As described in detail above, according to the present invention, when the information is reproduced from the optical information recording medium in which the magnetic coupling state of the recording layer and the reproducing layer changes with temperature, the temperature change of the disc. Since the reproduction light intensity is set to the optimum value in accordance with the above, there is an effect that stable information recording / reproduction can be always realized.

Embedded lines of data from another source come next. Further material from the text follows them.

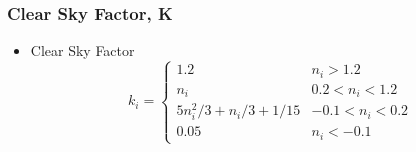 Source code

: \documentclass{beamer}
\begin{document}
\begin{frame}
  \frametitle{Clear Sky Factor, \acs{K}}
  \begin{itemize}
  \item Clear Sky Factor
    \begin{equation*}
      k_i= \begin{cases}
        1.2 & n_i > 1.2 \\
        n_i & 0.2 < n_i < 1.2 \\
        5n_i^2/3+n_i/3 +1/15 & -0.1 < n_i < 0.2 \\
        0.05 & n_i < -0.1 
      \end{cases}
    \end{equation*}
  \end{itemize}
\end{frame}
\end{document}
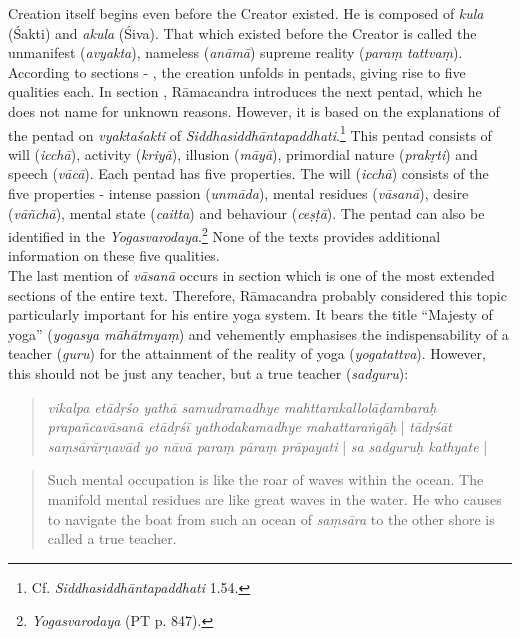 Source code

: Creation itself begins even before the Creator existed. He is composed of \textit{kula} (Śakti) and \textit{akula} (Śiva). That which existed before the Creator is called the unmanifest (\textit{avyakta}), nameless (\textit{anāmā}) supreme reality (\textit{paraṃ tattvaṃ}). According to sections  - , the creation unfolds in pentads, giving rise to five qualities each. In section , Rāmacandra introduces the next pentad, which he does not name for unknown reasons. However, it is based on the explanations of the pentad on \textit{vyaktaśakti} of \textit{Siddhasiddhāntapaddhati}.\footnote{Cf. \textit{Siddhasiddhāntapaddhati} 1.54.} This pentad consists of will (\textit{icchā}), activity (\textit{kriyā}), illusion (\textit{māyā}), primordial nature (\textit{prakṛti}) and speech (\textit{vācā}). Each pentad has five properties. The will (\textit{icchā}) consists of the five properties - intense passion (\textit{unmāda}), mental residues (\textit{vāsanā}), desire (\textit{vāñchā}), mental state (\textit{caitta}) and behaviour (\textit{ceṣṭā}). The pentad can also be identified in the \textit{Yogasvarodaya}.\footnote{\textit{Yogasvarodaya} (PT p. 847).} None of the texts provides additional information on these five qualities. \\

  The last mention of \textit{vāsanā} occurs in section  which is one of the most extended sections of the entire text. Therefore, Rāmacandra probably considered this topic particularly important for his entire yoga system. It bears the title ``Majesty of yoga'' (\textit{yogasya māhātmyaṃ}) and vehemently emphasises the indispensability of a teacher (\textit{guru}) for the attainment of the reality of yoga (\textit{yogatattva}). However, this should not be just any teacher, but a true teacher (\textit{sadguru}):
  \begin{quote}
    \textit{vikalpa etādṛśo yathā samudramadhye mahttarakallolāḍambaraḥ prapañcavāsanā etādṛśī yathodakamadhye mahattaraṅgāḥ} | \textit{tādṛśāt saṃsārārṇavād yo nāvā paraṃ pāraṃ prāpayati} | \textit{sa sadguruḥ kathyate} |
    \end{quote}
  \begin{quote}
   Such mental occupation is like the roar of waves within the ocean. The manifold mental residues are like great waves in the water. He who causes to navigate the boat from such an ocean of \textit{saṃsāra} to the other shore is called a true teacher.
  \end{quote}

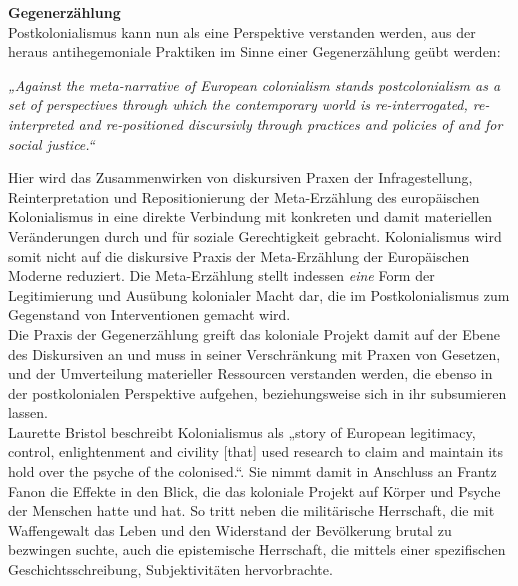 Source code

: \textbf{\large Gegenerzählung}\\
Postkolonialismus kann nun als eine Perspektive verstanden werden, aus der
heraus antihegemoniale Praktiken im Sinne einer Gegenerzählung geübt werden:
\begin{myenv}
  \textit{„Against the meta-narrative of European colonialism stands
  postcolonialism as a set of perspectives through which the contemporary world
is re-interrogated, re-interpreted and re-positioned discursivly through
practices and policies of and for social justice.“\footnotemark
{}}
\end{myenv}
Hier wird das Zusammenwirken von diskursiven Praxen der Infragestellung,
Reinterpretation und Repositionierung der Meta-Erzählung des europäischen
Kolonialismus in eine direkte Verbindung mit konkreten und damit materiellen
Veränderungen durch und für soziale Gerechtigkeit gebracht. Kolonialismus wird
somit nicht auf die diskursive Praxis der Meta-Erzählung der Europäischen
Moderne reduziert. Die Meta-Erzählung stellt indessen \textit{eine} Form der
Legitimierung und Ausübung kolonialer Macht dar, die im Postkolonialismus zum
Gegenstand von Interventionen gemacht wird.\footnotemark{}\\
Die Praxis der Gegenerzählung greift das
koloniale Projekt damit auf der Ebene des Diskursiven an und muss in seiner
Verschränkung mit Praxen von Gesetzen, und der Umverteilung materieller
Ressourcen verstanden werden, die ebenso in der postkolonialen Perspektive
aufgehen, beziehungsweise sich in ihr subsumieren lassen.\\

Laurette Bristol beschreibt Kolonialismus als „story of European legitimacy,
control, enlightenment and civility [that] used research to claim and maintain
its hold over the psyche of the colonised.“\footnotemark {}. Sie nimmt damit in Anschluss an
Frantz Fanon die Effekte in den Blick, die das koloniale Projekt auf Körper und
Psyche der Menschen hatte und hat. So tritt neben die militärische Herrschaft,
die mit Waffengewalt das Leben und den Widerstand der Bevölkerung brutal zu
bezwingen suchte, auch die epistemische Herrschaft, die mittels einer
spezifischen Geschichtsschreibung, Subjektivitäten
hervorbrachte.\footnotemark{}\\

[Brief description of drawings]

FIG. 1 is a configuration diagram for explaining a first embodiment of the present invention.

FIG. 2 is a format diagram on a disc according to the present invention.

FIG. 3 is a configuration diagram for explaining a second embodiment of the present invention.

FIG. 4 is a principle diagram of a conventional RAD type disc.

FIG. 5 is a principle diagram of a conventional FAD type disc.

FIG. 6 is a principle diagram of a conventional RAD type disk using a perpendicular magnetization film.

FIG. 7 is a diagram illustrating a conventional problem.

[Explanation of symbols]

 1 CPU 2,3 D / A converter 4 Switch 5 Laser driver circuit 6 Optical head 7 Preamplifier 8 Peak detector 9 A / D converter 10 Optical disc 11 Disc mounting detector 12 Disc temperature detector

Claims (3)

[Claims] 1. An optical information recording medium comprising at least a recording layer made of a perpendicular magnetization film for magnetically retaining information and a reproducing layer in which a magnetic coupling state with the recording layer changes with temperature. In the optical information recording / reproducing apparatus for reproducing recorded information by irradiating the optical information recording medium with reproduction light, according to a temperature change of the optical information recording medium during reproduction of the recorded information, An optical information recording / reproducing apparatus characterized by setting the intensity of reproducing light. 2. The optical information recording / reproducing apparatus according to claim 1, wherein the set value of the intensity of the reproduction light is obtained by adjusting every predetermined time. 3. The optical system according to claim 1, further comprising a detector for detecting the temperature of the optical information recording medium, wherein the intensity of the reproduction light is set based on the output from the detector. Information recording / reproducing apparatus.